- _Exercise objective_
Whenever a line of the material contains the string "moneyCurdRepository", it should be copied.

- _Recorded data_
★ ★ ★

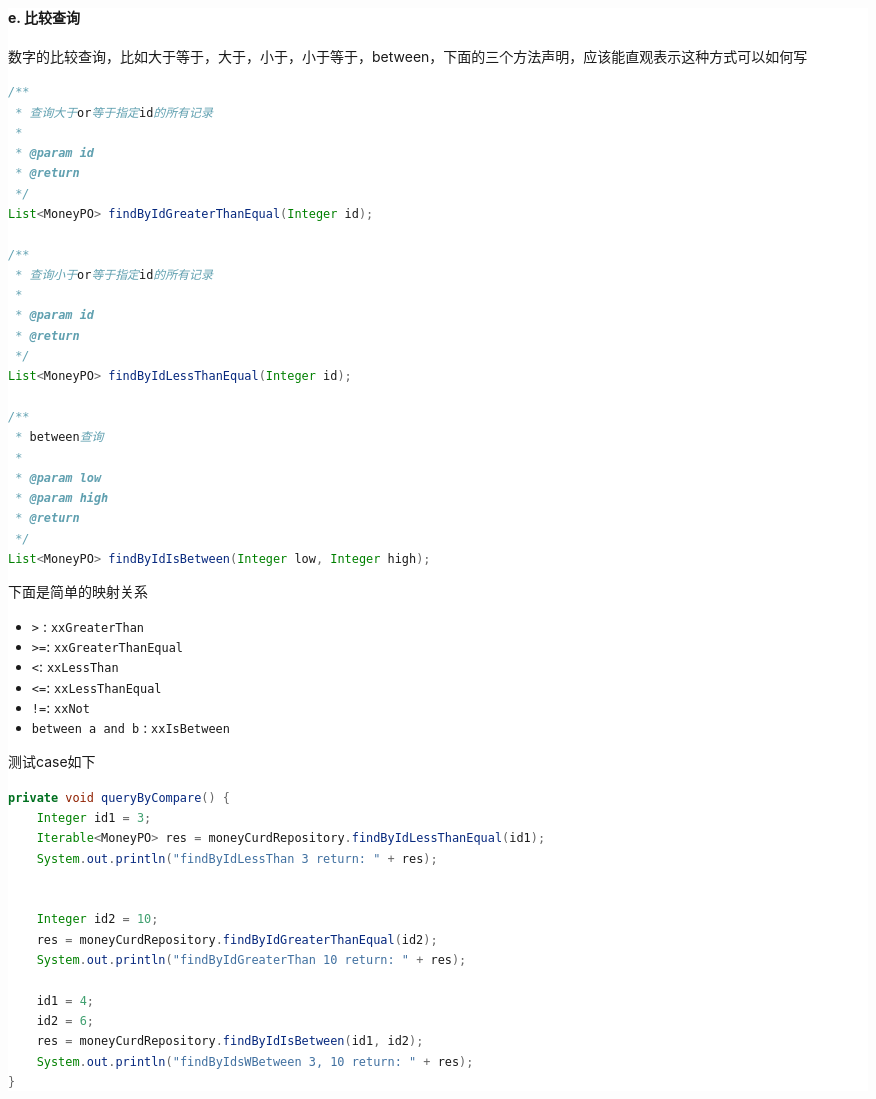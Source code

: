 #### e. 比较查询

数字的比较查询，比如大于等于，大于，小于，小于等于，between，下面的三个方法声明，应该能直观表示这种方式可以如何写

```java
/**
 * 查询大于or等于指定id的所有记录
 *
 * @param id
 * @return
 */
List<MoneyPO> findByIdGreaterThanEqual(Integer id);

/**
 * 查询小于or等于指定id的所有记录
 *
 * @param id
 * @return
 */
List<MoneyPO> findByIdLessThanEqual(Integer id);

/**
 * between查询
 *
 * @param low
 * @param high
 * @return
 */
List<MoneyPO> findByIdIsBetween(Integer low, Integer high);
```

下面是简单的映射关系

- `>` :  `xxGreaterThan`
- `>=`: `xxGreaterThanEqual`
- `<`: `xxLessThan`
- `<=`: `xxLessThanEqual`
- `!=`: `xxNot`
- `between a and b` : `xxIsBetween`

测试case如下

```java
private void queryByCompare() {
    Integer id1 = 3;
    Iterable<MoneyPO> res = moneyCurdRepository.findByIdLessThanEqual(id1);
    System.out.println("findByIdLessThan 3 return: " + res);


    Integer id2 = 10;
    res = moneyCurdRepository.findByIdGreaterThanEqual(id2);
    System.out.println("findByIdGreaterThan 10 return: " + res);

    id1 = 4;
    id2 = 6;
    res = moneyCurdRepository.findByIdIsBetween(id1, id2);
    System.out.println("findByIdsWBetween 3, 10 return: " + res);
}
```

★ ★ ★

- _Answer_
    Iterable<MoneyPO> res = moneyCurdRepository.findByIdLessThanEqual(id1);
    res = moneyCurdRepository.findByIdGreaterThanEqual(id2);
    res = moneyCurdRepository.findByIdIsBetween(id1, id2);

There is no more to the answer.